On Wed, 22 Mar 2000, Tomasz Motylewski wrote:
> On Wed, 22 Mar 2000, Nicolas Jourdan wrote:
>
> > Is there someone who knows a tools to get the time from Internet to
> > update the
> > system clock ?
>
> ntpdate bernina.ethz.ch (find a server which is closer to you)
>
> ntpdate is distributed with xntpd package.

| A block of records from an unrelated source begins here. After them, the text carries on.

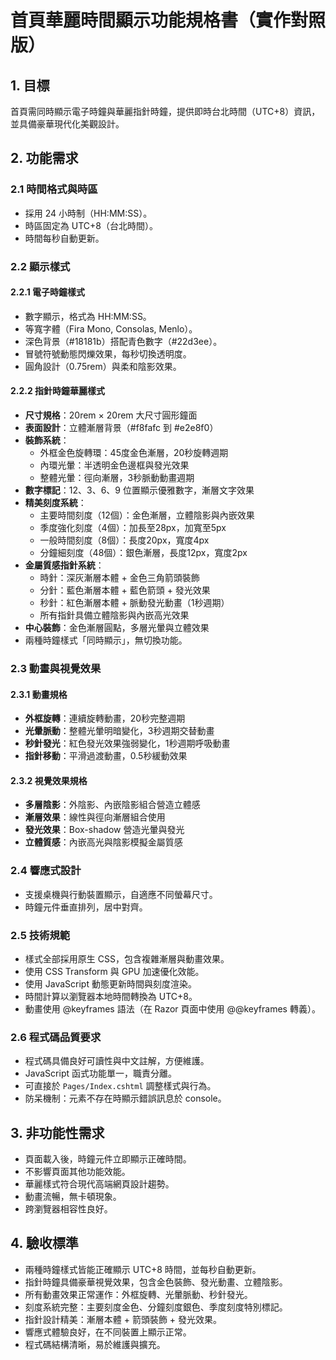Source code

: 
# 首頁華麗時間顯示功能規格書（實作對照版）

## 1. 目標
首頁需同時顯示電子時鐘與華麗指針時鐘，提供即時台北時間（UTC+8）資訊，並具備豪華現代化美觀設計。

## 2. 功能需求

### 2.1 時間格式與時區
- 採用 24 小時制（HH:MM:SS）。
- 時區固定為 UTC+8（台北時間）。
- 時間每秒自動更新。

### 2.2 顯示樣式

#### 2.2.1 電子時鐘樣式
- 數字顯示，格式為 HH:MM:SS。
- 等寬字體（Fira Mono, Consolas, Menlo）。
- 深色背景（#18181b）搭配青色數字（#22d3ee）。
- 冒號符號動態閃爍效果，每秒切換透明度。
- 圓角設計（0.75rem）與柔和陰影效果。

#### 2.2.2 指針時鐘華麗樣式
- **尺寸規格**：20rem × 20rem 大尺寸圓形鐘面
- **表面設計**：立體漸層背景（#f8fafc 到 #e2e8f0）
- **裝飾系統**：
  - 外框金色旋轉環：45度金色漸層，20秒旋轉週期
  - 內環光暈：半透明金色邊框與發光效果
  - 整體光暈：徑向漸層，3秒脈動動畫週期
- **數字標記**：12、3、6、9 位置顯示優雅數字，漸層文字效果
- **精美刻度系統**：
  - 主要時間刻度（12個）：金色漸層，立體陰影與內嵌效果
  - 季度強化刻度（4個）：加長至28px，加寬至5px
  - 一般時間刻度（8個）：長度20px，寬度4px
  - 分鐘細刻度（48個）：銀色漸層，長度12px，寬度2px
- **金屬質感指針系統**：
  - 時針：深灰漸層本體 + 金色三角箭頭裝飾
  - 分針：藍色漸層本體 + 藍色箭頭 + 發光效果
  - 秒針：紅色漸層本體 + 脈動發光動畫（1秒週期）
  - 所有指針具備立體陰影與內嵌高光效果
- **中心裝飾**：金色漸層圓點，多層光暈與立體效果
- 兩種時鐘樣式「同時顯示」，無切換功能。

### 2.3 動畫與視覺效果

#### 2.3.1 動畫規格
- **外框旋轉**：連續旋轉動畫，20秒完整週期
- **光暈脈動**：整體光暈明暗變化，3秒週期交替動畫
- **秒針發光**：紅色發光效果強弱變化，1秒週期呼吸動畫
- **指針移動**：平滑過渡動畫，0.5秒緩動效果

#### 2.3.2 視覺效果規格
- **多層陰影**：外陰影、內嵌陰影組合營造立體感
- **漸層效果**：線性與徑向漸層組合使用
- **發光效果**：Box-shadow 營造光暈與發光
- **立體質感**：內嵌高光與陰影模擬金屬質感

### 2.4 響應式設計
- 支援桌機與行動裝置顯示，自適應不同螢幕尺寸。
- 時鐘元件垂直排列，居中對齊。

### 2.5 技術規範
- 樣式全部採用原生 CSS，包含複雜漸層與動畫效果。
- 使用 CSS Transform 與 GPU 加速優化效能。
- 使用 JavaScript 動態更新時間與刻度渲染。
- 時間計算以瀏覽器本地時間轉換為 UTC+8。
- 動畫使用 @keyframes 語法（在 Razor 頁面中使用 @@keyframes 轉義）。

### 2.6 程式碼品質要求
- 程式碼具備良好可讀性與中文註解，方便維護。
- JavaScript 函式功能單一，職責分離。
- 可直接於 `Pages/Index.cshtml` 調整樣式與行為。
- 防呆機制：元素不存在時顯示錯誤訊息於 console。

## 3. 非功能性需求
- 頁面載入後，時鐘元件立即顯示正確時間。
- 不影響頁面其他功能效能。
- 華麗樣式符合現代高端網頁設計趨勢。
- 動畫流暢，無卡頓現象。
- 跨瀏覽器相容性良好。

## 4. 驗收標準
- 兩種時鐘樣式皆能正確顯示 UTC+8 時間，並每秒自動更新。
- 指針時鐘具備豪華視覺效果，包含金色裝飾、發光動畫、立體陰影。
- 所有動畫效果正常運作：外框旋轉、光暈脈動、秒針發光。
- 刻度系統完整：主要刻度金色、分鐘刻度銀色、季度刻度特別標記。
- 指針設計精美：漸層本體 + 箭頭裝飾 + 發光效果。
- 響應式體驗良好，在不同裝置上顯示正常。
- 程式碼結構清晰，易於維護與擴充。
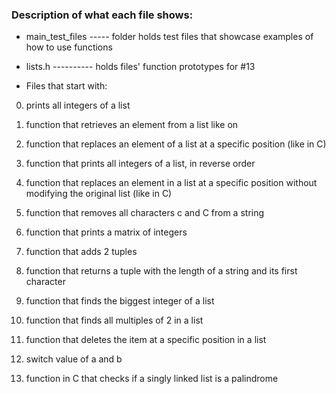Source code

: ### Description of what each file shows:

* main_test_files ----- folder holds test files that showcase examples of how to use functions

* lists.h ---------- holds files' function prototypes for #13

* Files that start with:

0. prints all integers of a list

1. function that retrieves an element from a list like on

2. function that replaces an element of a list at a specific position (like in C)

3. function that prints all integers of a list, in reverse order

4. function that replaces an element in a list at a specific position without modifying the original list (like in C)

5. function that removes all characters c and C from a string

6. function that prints a matrix of integers

7. function that adds 2 tuples

8. function that returns a tuple with the length of a string and its first character

9. function that finds the biggest integer of a list

10. function that finds all multiples of 2 in a list

11. function that deletes the item at a specific position in a list

12. switch value of a and b

13. function in C that checks if a singly linked list is a palindrome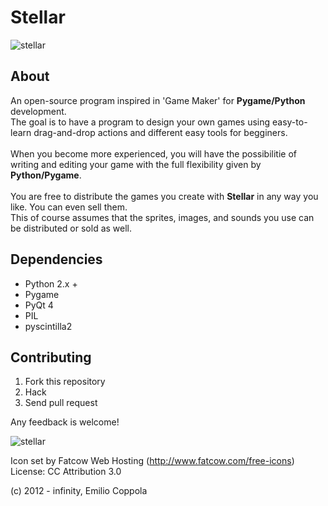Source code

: Stellar
=======
![stellar](https://raw.github.com/Coppolaemilio/stellar/master/Data/stellarsplash.png)

## About
An open-source program inspired in 'Game Maker' for <b>Pygame/Python</b> development.<br/> 
The goal is to have a program to design your own games using easy-to-learn drag-and-drop actions and different easy tools for begginers.<br/>    
When you become more experienced, you will have the possibilitie of writing and editing your game with the full flexibility given by <b>Python/Pygame</b>.<br/>    
You are free to distribute the games you create with <b>Stellar</b> in any way you like. You can even sell them.<br/>
This of course assumes that the sprites, images, and sounds you use can be distributed or sold as well.

## Dependencies
* Python 2.x +
* Pygame
* PyQt 4
* PIL
* pyscintilla2

## Contributing
1. Fork this repository
2. Hack
3. Send pull request





Any feedback is welcome!

![stellar](https://dl.dropbox.com/u/31195548/Stellar/stellarpreview.png)

Icon set by Fatcow Web Hosting (http://www.fatcow.com/free-icons) License: CC Attribution 3.0

(c) 2012 - infinity, Emilio Coppola
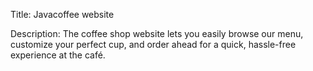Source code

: Title:
  Javacoffee website
  
Description:
   The coffee shop website lets you easily browse our menu, customize your perfect cup, and order ahead for a quick, hassle-free experience at the café.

Some people have mentioned xntpd, others ntpdate. Both of these use NTP
(Network Time Protocol) to maintain system time (very accurately, I may
add).
xntpd is a system daemon that periodically checks ntp servers for the
date. ntpdate is designed to be run before xntpd starts. It's job is to
set the system clock once, then exit. The idea is that xntpd doesn't deal
well if the local and server clocks are REALLY skewed (it will take a LONG
time for xntpd to bring the system clock to the correct time, as I
recall). ntpdate brings the local clock close to the correct time
regardless of skew, then xntpd is run to bring the local clock to in line
with the correct time in millisecond accuracy, and to keep it that way.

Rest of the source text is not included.